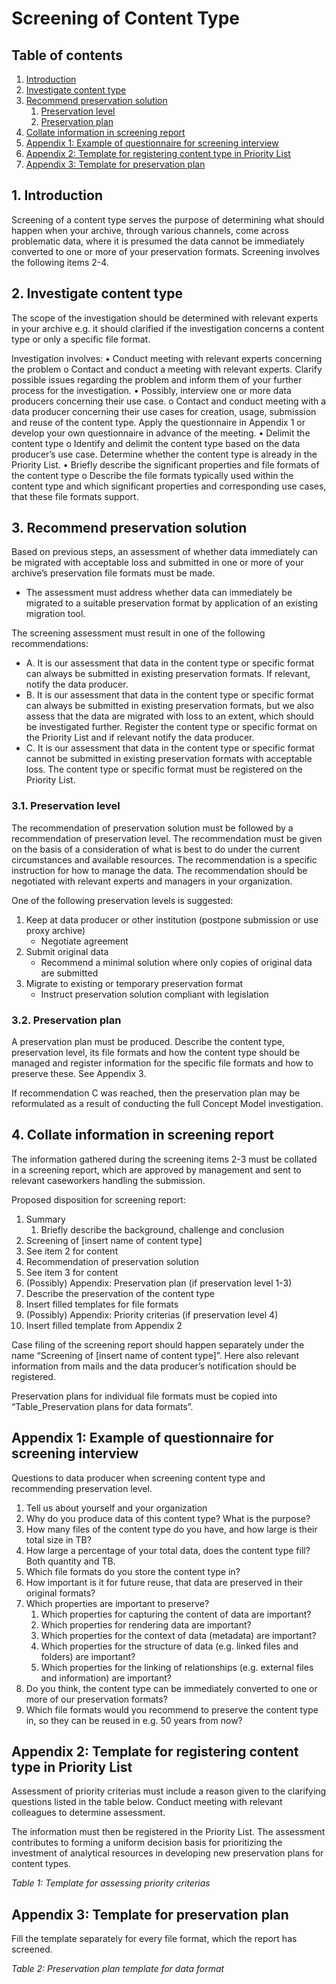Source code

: # Screening of Content Type

## Table of contents
1. [Introduction](#1-introduction)
2. [Investigate content type](#2-investigate-content-type)
3. [Recommend preservation solution](#3-recommend-preservation-solution)
	1. [Preservation level](#31-preservation-level)
	2. [Preservation plan](#32-preservation-plan)
5. [Collate information in screening report](#4-collate-information-in-screening-report)
6. [Appendix 1: Example of questionnaire for screening interview](#appendix-1-example-of-questionnaire-for-screening-interview)
7. [Appendix 2: Template for registering content type in Priority List](#appendix-2-template-for-registering-content-type-in-priority-list)
8. [Appendix 3: Template for preservation plan](#appendix-3-template-for-preservation-plan)

## 1. Introduction
Screening of a content type serves the purpose of determining what should happen when your archive, through various channels, come across problematic data, where it is presumed the data cannot be immediately converted to one or more of your preservation formats. Screening involves the following items 2-4.

## 2. Investigate content type
The scope of the investigation should be determined with relevant experts in your archive e.g. it should clarified if the investigation concerns a content type or only a specific file format.

Investigation involves:
•	Conduct meeting with relevant experts concerning the problem
o	Contact and conduct a meeting with relevant experts. Clarify possible issues regarding the problem and inform them of your further process for the investigation.
•	Possibly, interview one or more data producers concerning their use case.
o	Contact and conduct meeting with a data producer concerning their use cases for creation, usage, submission and reuse of the content type. Apply the questionnaire in Appendix 1 or develop your own questionnaire in advance of the meeting.
•	Delimit the content type
o	Identify and delimit the content type based on the data producer’s use case. Determine whether the content type is already in the Priority List.
•	Briefly describe the significant properties and file formats of the content type
o	Describe the file formats typically used within the content type and which significant properties and corresponding use cases, that these file formats support.

## 3. Recommend preservation solution
Based on previous steps, an assessment of whether data immediately can be migrated with acceptable loss and submitted in one or more of your archive’s preservation file formats must be made.
* The assessment must address whether data can immediately be migrated to a suitable preservation format by application of an existing migration tool. 

The screening assessment must result in one of the following recommendations:
* A. It is our assessment that data in the content type or specific format can always be submitted in existing preservation formats. If relevant, notify the data producer.
* B. It is our assessment that data in the content type or specific format can always be submitted in existing preservation formats, but we also assess that the data are migrated with loss to an extent, which should be investigated further. Register the content type or specific format on the Priority List and if relevant notify the data producer.
* C. It is our assessment that data in the content type or specific format cannot be submitted in existing preservation formats with acceptable loss. The content type or specific format must be registered on the Priority List.

### 3.1. Preservation level
The recommendation of preservation solution must be followed by a recommendation of preservation level. The recommendation must be given on the basis of a consideration of what is best to do under the current circumstances and available resources. The recommendation is a specific instruction for how to manage the data. The recommendation should be negotiated with relevant experts and managers in your organization.

One of the following preservation levels is suggested:
1. Keep at data producer or other institution (postpone submission or use proxy archive)
	* Negotiate agreement
2. Submit original data
	* Recommend a minimal solution where only copies of original data are submitted
3. Migrate to existing or temporary preservation format
	* Instruct preservation solution compliant with legislation

### 3.2. Preservation plan
A preservation plan must be produced. Describe the content type, preservation level, its file formats and how the content type should be managed and register information for the specific file formats and how to preserve these. See Appendix 3.

If recommendation C was reached, then the preservation plan may be reformulated as a result of conducting the full Concept Model investigation.

## 4. Collate information in screening report
The information gathered during the screening items 2-3 must be collated in a screening report, which are approved by management and sent to relevant caseworkers handling the submission.

Proposed disposition for screening report:
1.	Summary
	1.	Briefly describe the background, challenge and conclusion
3.	Screening of [insert name of content type]
  1.	See item 2 for content
3.	Recommendation of preservation solution
  1.	See item 3 for content
4.	(Possibly) Appendix: Preservation plan (if preservation level 1-3)
  1.	Describe the preservation of the content type
  2.	Insert filled templates for file formats
5.	(Possibly) Appendix: Priority criterias (if preservation level 4)
  1.	Insert filled template from Appendix 2

Case filing of the screening report should happen separately under the name “Screening of [insert name of content type]”. Here also relevant information from mails and the data producer’s notification should be registered.

Preservation plans for individual file formats must be copied into “Table_Preservation plans for data formats”.

## Appendix 1: Example of questionnaire for screening interview
Questions to data producer when screening content type and recommending preservation level.

1. Tell us about yourself and your organization
2. Why do you produce data of this content type? What is the purpose?
3. How many files of the content type do you have, and how large is their total size in TB?
4. How large a percentage of your total data, does the content type fill? Both quantity and TB.
5. Which file formats do you store the content type in?
6. How important is it for future reuse, that data are preserved in their original formats?
7. Which properties are important to preserve?
	1. Which properties for capturing the content of data are important?
	2. Which properties for rendering data are important?
	3. Which properties for the context of data (metadata) are important?
	4. Which properties for the structure of data (e.g. linked files and folders) are important?
	5. Which properties for the linking of relationships (e.g. external files and information) are important?
8. Do you think, the content type can be immediately converted to one or more of our preservation formats?
9. Which file formats would you recommend to preserve the content type in, so they can be reused in e.g. 50 years from now?

## Appendix 2: Template for registering content type in Priority List
Assessment of priority criterias must include a reason given to the clarifying questions listed in the table below. Conduct meeting with relevant colleagues to determine assessment.

The information must then be registered in the Priority List. The assessment contributes to forming a uniform decision basis for prioritizing the investment of analytical resources in developing new preservation plans for content types.

*Table 1: Template for assessing priority criterias*



## Appendix 3: Template for preservation plan
Fill the template separately for every file format, which the report has screened.

*Table 2: Preservation plan template for data format*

════════

[TASK DETAILS] Your job is to copy every entry exactly. Omit the pictures.

[SOLUTION TO THE EXERCISE]
Source code

: # Screening of Content Type

## Table of contents
1. [Introduction](#1-introduction)
2. [Investigate content type](#2-investigate-content-type)
3. [Recommend preservation solution](#3-recommend-preservation-solution)
	1. [Preservation level](#31-preservation-level)
	2. [Preservation plan](#32-preservation-plan)
5. [Collate information in screening report](#4-collate-information-in-screening-report)
6. [Appendix 1: Example of questionnaire for screening interview](#appendix-1-example-of-questionnaire-for-screening-interview)
7. [Appendix 2: Template for registering content type in Priority List](#appendix-2-template-for-registering-content-type-in-priority-list)
8. [Appendix 3: Template for preservation plan](#appendix-3-template-for-preservation-plan)

## 1. Introduction
Screening of a content type serves the purpose of determining what should happen when your archive, through various channels, come across problematic data, where it is presumed the data cannot be immediately converted to one or more of your preservation formats. Screening involves the following items 2-4.

## 2. Investigate content type
The scope of the investigation should be determined with relevant experts in your archive e.g. it should clarified if the investigation concerns a content type or only a specific file format.

Investigation involves:
•	Conduct meeting with relevant experts concerning the problem
o	Contact and conduct a meeting with relevant experts. Clarify possible issues regarding the problem and inform them of your further process for the investigation.
•	Possibly, interview one or more data producers concerning their use case.
o	Contact and conduct meeting with a data producer concerning their use cases for creation, usage, submission and reuse of the content type. Apply the questionnaire in Appendix 1 or develop your own questionnaire in advance of the meeting.
•	Delimit the content type
o	Identify and delimit the content type based on the data producer’s use case. Determine whether the content type is already in the Priority List.
•	Briefly describe the significant properties and file formats of the content type
o	Describe the file formats typically used within the content type and which significant properties and corresponding use cases, that these file formats support.

## 3. Recommend preservation solution
Based on previous steps, an assessment of whether data immediately can be migrated with acceptable loss and submitted in one or more of your archive’s preservation file formats must be made.
* The assessment must address whether data can immediately be migrated to a suitable preservation format by application of an existing migration tool. 

The screening assessment must result in one of the following recommendations:
* A. It is our assessment that data in the content type or specific format can always be submitted in existing preservation formats. If relevant, notify the data producer.
* B. It is our assessment that data in the content type or specific format can always be submitted in existing preservation formats, but we also assess that the data are migrated with loss to an extent, which should be investigated further. Register the content type or specific format on the Priority List and if relevant notify the data producer.
* C. It is our assessment that data in the content type or specific format cannot be submitted in existing preservation formats with acceptable loss. The content type or specific format must be registered on the Priority List.

### 3.1. Preservation level
The recommendation of preservation solution must be followed by a recommendation of preservation level. The recommendation must be given on the basis of a consideration of what is best to do under the current circumstances and available resources. The recommendation is a specific instruction for how to manage the data. The recommendation should be negotiated with relevant experts and managers in your organization.

One of the following preservation levels is suggested:
1. Keep at data producer or other institution (postpone submission or use proxy archive)
	* Negotiate agreement
2. Submit original data
	* Recommend a minimal solution where only copies of original data are submitted
3. Migrate to existing or temporary preservation format
	* Instruct preservation solution compliant with legislation

### 3.2. Preservation plan
A preservation plan must be produced. Describe the content type, preservation level, its file formats and how the content type should be managed and register information for the specific file formats and how to preserve these. See Appendix 3.

If recommendation C was reached, then the preservation plan may be reformulated as a result of conducting the full Concept Model investigation.

## 4. Collate information in screening report
The information gathered during the screening items 2-3 must be collated in a screening report, which are approved by management and sent to relevant caseworkers handling the submission.

Proposed disposition for screening report:
1.	Summary
	1.	Briefly describe the background, challenge and conclusion
3.	Screening of [insert name of content type]
  1.	See item 2 for content
3.	Recommendation of preservation solution
  1.	See item 3 for content
4.	(Possibly) Appendix: Preservation plan (if preservation level 1-3)
  1.	Describe the preservation of the content type
  2.	Insert filled templates for file formats
5.	(Possibly) Appendix: Priority criterias (if preservation level 4)
  1.	Insert filled template from Appendix 2

Case filing of the screening report should happen separately under the name “Screening of [insert name of content type]”. Here also relevant information from mails and the data producer’s notification should be registered.

Preservation plans for individual file formats must be copied into “Table_Preservation plans for data formats”.

## Appendix 1: Example of questionnaire for screening interview
Questions to data producer when screening content type and recommending preservation level.

1. Tell us about yourself and your organization
2. Why do you produce data of this content type? What is the purpose?
3. How many files of the content type do you have, and how large is their total size in TB?
4. How large a percentage of your total data, does the content type fill? Both quantity and TB.
5. Which file formats do you store the content type in?
6. How important is it for future reuse, that data are preserved in their original formats?
7. Which properties are important to preserve?
	1. Which properties for capturing the content of data are important?
	2. Which properties for rendering data are important?
	3. Which properties for the context of data (metadata) are important?
	4. Which properties for the structure of data (e.g. linked files and folders) are important?
	5. Which properties for the linking of relationships (e.g. external files and information) are important?
8. Do you think, the content type can be immediately converted to one or more of our preservation formats?
9. Which file formats would you recommend to preserve the content type in, so they can be reused in e.g. 50 years from now?

## Appendix 2: Template for registering content type in Priority List
Assessment of priority criterias must include a reason given to the clarifying questions listed in the table below. Conduct meeting with relevant colleagues to determine assessment.

The information must then be registered in the Priority List. The assessment contributes to forming a uniform decision basis for prioritizing the investment of analytical resources in developing new preservation plans for content types.

*Table 1: Template for assessing priority criterias*



## Appendix 3: Template for preservation plan
Fill the template separately for every file format, which the report has screened.

*Table 2: Preservation plan template for data format*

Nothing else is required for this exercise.